The National Transportation Safety Board called Thursday for federal regulators to take more aggressive steps to protect the public and the environment from oil spills and fires from trains, but stopped short of calling for a ban on transporting crude oil in tank cars long known to be vulnerable.
The NTSB, an independent agency makes recommendations but has no regulatory powers, asked the Federal Railroad Administration and the Pipeline and Hazardous Materials Safety Administration to develop oil-spill response plans that account for the large volumes of crude oil now moving by rail.
It also called for regulators to identify routes for such shipments that would avoid population centers and environmentally sensitive areas. And it said regulators should make sure that crude oil, especially from North Dakota's Bakken region, is properly classified to reflect its higher level of hazard.
FRA spokesman Kevin Thompson said that the DOT agencies "agree that a wide-ranging approach is necessary to ensure the safe transport of crude oil."
"We have already taken action on these recommendations and many others," he said.
NTSB chairwoman Deborah Hersman noted a series of derailments involving crude oil trains since last year, as well as several incidents involving ethanol going back several years.
A derailment in July in Lac-Megantic, Quebec, killed 47 people. Two subsequent derailments in Alabama and North Dakota resulted in no fatalities but spilled approximately 1.1 million gallons of crude oil, more than all crude oil releases from 1975 to 2012, according to federal data.
"The large-scale shipment of crude oil by rail simply didn’t exist ten years ago, and our safety regulations need to catch up with this new reality," Hersman said in a statement. "While this energy boom is good for business, the people and the environment along rail corridors must be protected from harm."
While the NTSB has cited the deficiencies of the DOT-111A tank car in numerous accident evaluations going back decades, the minimally reinforced car accounts for perhaps two-thirds of the tank cars transporting Bakken crude oil from North Dakota to points across North America.
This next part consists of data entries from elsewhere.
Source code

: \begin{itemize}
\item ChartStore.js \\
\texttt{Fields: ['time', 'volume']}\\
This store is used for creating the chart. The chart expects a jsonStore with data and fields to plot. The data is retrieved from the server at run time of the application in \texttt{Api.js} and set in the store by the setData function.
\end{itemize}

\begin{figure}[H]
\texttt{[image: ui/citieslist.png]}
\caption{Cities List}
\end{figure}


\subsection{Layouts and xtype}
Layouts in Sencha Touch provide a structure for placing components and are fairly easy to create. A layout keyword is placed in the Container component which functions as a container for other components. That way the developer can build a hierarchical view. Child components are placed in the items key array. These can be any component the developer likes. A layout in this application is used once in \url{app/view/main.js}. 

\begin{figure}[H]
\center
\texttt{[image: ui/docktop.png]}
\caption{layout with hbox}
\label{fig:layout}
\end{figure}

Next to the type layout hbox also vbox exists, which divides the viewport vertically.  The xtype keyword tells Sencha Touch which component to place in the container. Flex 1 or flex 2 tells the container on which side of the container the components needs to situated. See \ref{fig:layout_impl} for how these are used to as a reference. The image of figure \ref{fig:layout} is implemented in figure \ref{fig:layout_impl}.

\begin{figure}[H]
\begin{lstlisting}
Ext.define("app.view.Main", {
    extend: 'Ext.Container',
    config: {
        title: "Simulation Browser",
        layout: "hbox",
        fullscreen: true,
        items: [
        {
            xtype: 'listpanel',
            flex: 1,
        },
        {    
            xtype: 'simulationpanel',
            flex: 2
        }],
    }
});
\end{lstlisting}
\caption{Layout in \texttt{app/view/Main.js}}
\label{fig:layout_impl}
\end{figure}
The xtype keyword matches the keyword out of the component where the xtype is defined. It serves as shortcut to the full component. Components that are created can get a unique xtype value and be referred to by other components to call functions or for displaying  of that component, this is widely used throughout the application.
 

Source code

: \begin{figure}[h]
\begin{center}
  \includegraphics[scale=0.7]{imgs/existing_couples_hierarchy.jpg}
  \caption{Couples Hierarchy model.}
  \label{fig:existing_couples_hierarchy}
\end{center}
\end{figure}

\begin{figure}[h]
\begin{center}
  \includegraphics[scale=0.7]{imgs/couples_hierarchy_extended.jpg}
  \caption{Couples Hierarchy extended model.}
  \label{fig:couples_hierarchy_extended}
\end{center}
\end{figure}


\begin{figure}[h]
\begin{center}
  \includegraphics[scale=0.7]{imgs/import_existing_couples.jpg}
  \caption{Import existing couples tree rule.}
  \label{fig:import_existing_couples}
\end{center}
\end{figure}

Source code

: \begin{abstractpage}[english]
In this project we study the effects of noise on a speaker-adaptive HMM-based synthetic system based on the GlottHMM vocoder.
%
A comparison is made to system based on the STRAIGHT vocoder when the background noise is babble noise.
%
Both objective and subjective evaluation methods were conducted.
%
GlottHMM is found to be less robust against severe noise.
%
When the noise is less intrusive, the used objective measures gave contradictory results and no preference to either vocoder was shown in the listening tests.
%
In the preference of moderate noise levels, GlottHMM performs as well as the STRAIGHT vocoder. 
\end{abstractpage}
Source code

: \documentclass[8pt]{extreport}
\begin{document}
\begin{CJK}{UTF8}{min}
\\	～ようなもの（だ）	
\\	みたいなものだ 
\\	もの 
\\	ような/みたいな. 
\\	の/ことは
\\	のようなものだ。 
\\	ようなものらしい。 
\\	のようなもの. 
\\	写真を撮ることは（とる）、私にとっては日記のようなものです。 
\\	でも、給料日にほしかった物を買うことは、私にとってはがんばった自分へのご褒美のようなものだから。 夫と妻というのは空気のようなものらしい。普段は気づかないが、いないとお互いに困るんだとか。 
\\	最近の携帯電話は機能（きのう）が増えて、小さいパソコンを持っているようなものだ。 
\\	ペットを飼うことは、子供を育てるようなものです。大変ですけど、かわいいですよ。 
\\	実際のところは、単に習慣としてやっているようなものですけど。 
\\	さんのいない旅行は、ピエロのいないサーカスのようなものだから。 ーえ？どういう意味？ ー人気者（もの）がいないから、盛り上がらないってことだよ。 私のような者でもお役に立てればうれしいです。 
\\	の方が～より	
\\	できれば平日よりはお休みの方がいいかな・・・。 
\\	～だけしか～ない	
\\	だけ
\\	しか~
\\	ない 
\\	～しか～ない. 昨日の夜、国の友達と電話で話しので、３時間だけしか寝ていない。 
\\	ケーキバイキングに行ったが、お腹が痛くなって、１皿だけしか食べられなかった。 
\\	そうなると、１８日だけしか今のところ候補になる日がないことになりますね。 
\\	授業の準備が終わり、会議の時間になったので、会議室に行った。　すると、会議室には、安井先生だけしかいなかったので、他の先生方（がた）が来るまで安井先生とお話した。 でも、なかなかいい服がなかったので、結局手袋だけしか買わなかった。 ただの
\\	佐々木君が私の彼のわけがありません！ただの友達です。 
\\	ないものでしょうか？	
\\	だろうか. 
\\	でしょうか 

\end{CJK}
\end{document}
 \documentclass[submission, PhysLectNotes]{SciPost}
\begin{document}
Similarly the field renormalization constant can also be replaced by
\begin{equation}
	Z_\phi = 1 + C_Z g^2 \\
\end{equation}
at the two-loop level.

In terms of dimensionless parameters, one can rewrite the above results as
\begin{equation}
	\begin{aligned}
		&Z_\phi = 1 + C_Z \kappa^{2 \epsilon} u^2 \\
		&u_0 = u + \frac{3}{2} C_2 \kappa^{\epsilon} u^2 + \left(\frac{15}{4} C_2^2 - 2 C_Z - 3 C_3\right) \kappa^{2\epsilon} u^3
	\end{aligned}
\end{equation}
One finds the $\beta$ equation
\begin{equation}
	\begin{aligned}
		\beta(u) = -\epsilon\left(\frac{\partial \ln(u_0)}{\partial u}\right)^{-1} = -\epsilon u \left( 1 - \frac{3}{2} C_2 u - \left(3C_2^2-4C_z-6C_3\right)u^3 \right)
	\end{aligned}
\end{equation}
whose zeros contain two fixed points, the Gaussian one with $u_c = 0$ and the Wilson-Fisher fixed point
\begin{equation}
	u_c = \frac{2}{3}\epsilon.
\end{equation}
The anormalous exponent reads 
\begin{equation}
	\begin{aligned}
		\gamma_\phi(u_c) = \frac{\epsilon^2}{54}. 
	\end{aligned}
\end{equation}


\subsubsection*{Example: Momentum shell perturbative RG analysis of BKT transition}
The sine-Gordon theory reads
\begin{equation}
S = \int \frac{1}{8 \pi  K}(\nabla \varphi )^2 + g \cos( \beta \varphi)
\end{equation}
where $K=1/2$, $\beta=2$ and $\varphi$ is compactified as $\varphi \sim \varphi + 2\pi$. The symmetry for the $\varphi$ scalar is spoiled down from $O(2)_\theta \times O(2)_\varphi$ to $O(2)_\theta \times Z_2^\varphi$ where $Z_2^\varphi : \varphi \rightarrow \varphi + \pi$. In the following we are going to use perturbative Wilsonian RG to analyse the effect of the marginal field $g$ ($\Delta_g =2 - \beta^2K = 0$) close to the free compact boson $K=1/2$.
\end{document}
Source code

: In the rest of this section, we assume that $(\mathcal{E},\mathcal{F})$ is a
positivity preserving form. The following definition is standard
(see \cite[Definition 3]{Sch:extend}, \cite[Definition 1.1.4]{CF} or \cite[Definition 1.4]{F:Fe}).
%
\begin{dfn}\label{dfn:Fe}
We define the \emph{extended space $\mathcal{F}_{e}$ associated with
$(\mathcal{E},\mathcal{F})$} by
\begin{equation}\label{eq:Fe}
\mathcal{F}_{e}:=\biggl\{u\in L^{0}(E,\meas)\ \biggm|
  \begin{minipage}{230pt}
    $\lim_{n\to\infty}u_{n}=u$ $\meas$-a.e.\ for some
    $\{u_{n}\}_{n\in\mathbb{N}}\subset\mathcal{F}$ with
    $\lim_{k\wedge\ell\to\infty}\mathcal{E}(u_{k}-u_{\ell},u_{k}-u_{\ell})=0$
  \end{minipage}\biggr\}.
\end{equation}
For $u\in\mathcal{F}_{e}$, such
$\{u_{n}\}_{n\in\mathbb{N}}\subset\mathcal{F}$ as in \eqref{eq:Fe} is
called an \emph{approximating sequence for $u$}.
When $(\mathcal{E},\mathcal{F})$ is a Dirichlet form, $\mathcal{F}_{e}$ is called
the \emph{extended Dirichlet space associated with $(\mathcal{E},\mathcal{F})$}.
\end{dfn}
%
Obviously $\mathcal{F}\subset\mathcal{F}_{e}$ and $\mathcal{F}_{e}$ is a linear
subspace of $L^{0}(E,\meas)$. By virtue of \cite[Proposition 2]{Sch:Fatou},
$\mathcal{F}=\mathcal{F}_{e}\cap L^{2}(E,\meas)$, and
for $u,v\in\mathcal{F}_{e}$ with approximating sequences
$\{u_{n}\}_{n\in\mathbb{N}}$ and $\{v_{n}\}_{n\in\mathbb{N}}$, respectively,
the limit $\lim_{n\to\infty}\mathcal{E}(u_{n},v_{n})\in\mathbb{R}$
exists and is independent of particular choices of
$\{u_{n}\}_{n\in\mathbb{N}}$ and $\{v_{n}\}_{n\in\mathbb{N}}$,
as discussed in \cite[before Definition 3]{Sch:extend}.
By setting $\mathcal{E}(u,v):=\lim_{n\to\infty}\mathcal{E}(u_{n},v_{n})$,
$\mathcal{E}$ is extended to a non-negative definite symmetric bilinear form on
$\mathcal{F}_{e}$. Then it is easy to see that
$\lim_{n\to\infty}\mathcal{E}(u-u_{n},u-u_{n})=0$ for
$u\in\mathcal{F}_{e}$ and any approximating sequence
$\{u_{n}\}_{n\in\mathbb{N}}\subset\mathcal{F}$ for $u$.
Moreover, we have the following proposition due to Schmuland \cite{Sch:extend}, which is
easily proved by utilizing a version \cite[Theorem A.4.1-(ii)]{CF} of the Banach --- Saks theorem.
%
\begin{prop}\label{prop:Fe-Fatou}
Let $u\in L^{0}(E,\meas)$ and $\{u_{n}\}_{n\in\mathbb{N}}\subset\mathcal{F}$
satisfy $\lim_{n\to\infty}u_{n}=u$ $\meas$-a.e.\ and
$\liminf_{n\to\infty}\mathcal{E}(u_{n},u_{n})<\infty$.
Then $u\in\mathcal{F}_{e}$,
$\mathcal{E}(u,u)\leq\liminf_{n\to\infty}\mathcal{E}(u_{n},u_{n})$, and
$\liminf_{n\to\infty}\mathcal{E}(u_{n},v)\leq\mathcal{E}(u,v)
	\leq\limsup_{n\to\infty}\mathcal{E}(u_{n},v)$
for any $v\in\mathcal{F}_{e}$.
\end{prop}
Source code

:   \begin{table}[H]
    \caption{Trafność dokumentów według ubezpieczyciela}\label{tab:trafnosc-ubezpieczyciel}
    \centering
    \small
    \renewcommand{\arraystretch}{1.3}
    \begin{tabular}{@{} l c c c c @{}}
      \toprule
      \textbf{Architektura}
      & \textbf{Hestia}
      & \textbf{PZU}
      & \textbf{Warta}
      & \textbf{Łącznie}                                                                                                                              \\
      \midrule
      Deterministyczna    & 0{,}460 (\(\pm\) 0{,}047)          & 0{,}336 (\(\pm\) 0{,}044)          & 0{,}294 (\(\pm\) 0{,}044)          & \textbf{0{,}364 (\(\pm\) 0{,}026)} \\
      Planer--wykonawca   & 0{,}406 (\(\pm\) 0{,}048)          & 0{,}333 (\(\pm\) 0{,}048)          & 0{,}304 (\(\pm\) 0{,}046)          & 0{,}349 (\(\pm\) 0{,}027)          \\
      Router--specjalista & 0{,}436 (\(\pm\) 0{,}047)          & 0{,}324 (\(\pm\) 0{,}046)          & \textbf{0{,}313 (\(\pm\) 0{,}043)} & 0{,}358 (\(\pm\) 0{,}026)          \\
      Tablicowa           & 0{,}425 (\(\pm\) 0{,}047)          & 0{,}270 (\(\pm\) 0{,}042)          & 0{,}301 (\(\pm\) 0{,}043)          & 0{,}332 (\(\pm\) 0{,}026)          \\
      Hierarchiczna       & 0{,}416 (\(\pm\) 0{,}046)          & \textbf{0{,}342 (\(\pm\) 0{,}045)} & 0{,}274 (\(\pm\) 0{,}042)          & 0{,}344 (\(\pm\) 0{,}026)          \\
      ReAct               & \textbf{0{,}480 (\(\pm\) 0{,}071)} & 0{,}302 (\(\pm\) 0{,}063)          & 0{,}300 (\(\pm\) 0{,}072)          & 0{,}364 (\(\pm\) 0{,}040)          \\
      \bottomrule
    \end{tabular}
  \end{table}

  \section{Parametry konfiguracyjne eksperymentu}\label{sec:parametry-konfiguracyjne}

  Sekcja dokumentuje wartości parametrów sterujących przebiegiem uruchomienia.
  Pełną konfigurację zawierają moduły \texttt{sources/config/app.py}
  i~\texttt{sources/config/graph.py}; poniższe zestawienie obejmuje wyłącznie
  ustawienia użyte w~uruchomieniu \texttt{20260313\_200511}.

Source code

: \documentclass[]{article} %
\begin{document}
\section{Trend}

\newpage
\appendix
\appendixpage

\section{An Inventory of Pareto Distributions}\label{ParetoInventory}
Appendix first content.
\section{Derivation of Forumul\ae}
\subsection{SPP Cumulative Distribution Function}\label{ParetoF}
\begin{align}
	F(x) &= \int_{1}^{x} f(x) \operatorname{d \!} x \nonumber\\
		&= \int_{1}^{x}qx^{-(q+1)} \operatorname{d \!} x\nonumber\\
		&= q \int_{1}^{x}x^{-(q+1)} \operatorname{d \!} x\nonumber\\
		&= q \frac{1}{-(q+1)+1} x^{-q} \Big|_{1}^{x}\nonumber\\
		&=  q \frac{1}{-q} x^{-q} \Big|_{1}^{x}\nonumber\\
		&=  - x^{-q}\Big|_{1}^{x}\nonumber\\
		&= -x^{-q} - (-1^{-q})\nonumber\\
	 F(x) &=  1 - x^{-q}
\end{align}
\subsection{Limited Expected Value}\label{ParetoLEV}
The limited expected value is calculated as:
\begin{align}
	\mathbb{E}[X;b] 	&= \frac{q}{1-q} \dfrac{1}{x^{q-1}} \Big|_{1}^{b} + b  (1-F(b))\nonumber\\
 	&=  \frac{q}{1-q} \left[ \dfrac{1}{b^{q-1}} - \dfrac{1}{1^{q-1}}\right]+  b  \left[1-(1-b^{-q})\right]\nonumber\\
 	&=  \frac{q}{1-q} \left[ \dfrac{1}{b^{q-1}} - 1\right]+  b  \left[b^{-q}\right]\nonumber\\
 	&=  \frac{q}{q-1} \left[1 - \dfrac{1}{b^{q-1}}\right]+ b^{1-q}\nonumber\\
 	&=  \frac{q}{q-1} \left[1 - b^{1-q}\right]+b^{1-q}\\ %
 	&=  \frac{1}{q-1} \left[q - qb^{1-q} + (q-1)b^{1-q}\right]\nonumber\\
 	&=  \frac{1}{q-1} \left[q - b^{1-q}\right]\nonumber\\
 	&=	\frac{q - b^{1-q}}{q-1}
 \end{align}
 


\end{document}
Tens of thousands of such cars may need to be upgraded or phased out.
Separately Thursday, Chicago Mayor Rahm Emanuel proposed his own set of improvements, including a hazardous materials fee on the producers and industrial consumers of crude oil that would help pay for rail infrastructure upgrades.
Chicago is the country's busiest rail hub, and many of the crude oil trains bound from North Dakota to East Coast refineries pass through the city. A number of other mayors signed on to Emanuel's proposal, including Sly James of Kansas City, Mo., another busy rail hub, and Michael Nutter of Philadelphia, where nearby refineries receive crude by train.
"As mayors, there is no greater responsibility than ensuring the safety of our residents," Emanuel said in a statement.
Also Thursday, the head of the leading railroad industry group told a gathering of energy and financial leaders that both trains and pipelines would be needed to haul an expanding domestic production. Many pipeline supporters have cited recent rail accidents in making their case for expanding pipeline capacity, but Edward Hamberger, the president and CEO of the Association of American Railroads, said it's wasn't a simple choice between modes.
"Railroads and pipelines both transport crude oil safely and reliably, and each has a role to play enhancing our energy security and delivering energy to American families and business," he said.
According to the Energy Information Administration, U.S. production is expected to reach 8.5 million barrels a day this year, up from 5 million barrels in 2008. North Dakota accounts for much of that increase, and owing to the lack of pipelines, rail moves the lion's share of it.
"There is, and will be, plenty of crude for all modes to move," Hamberger said.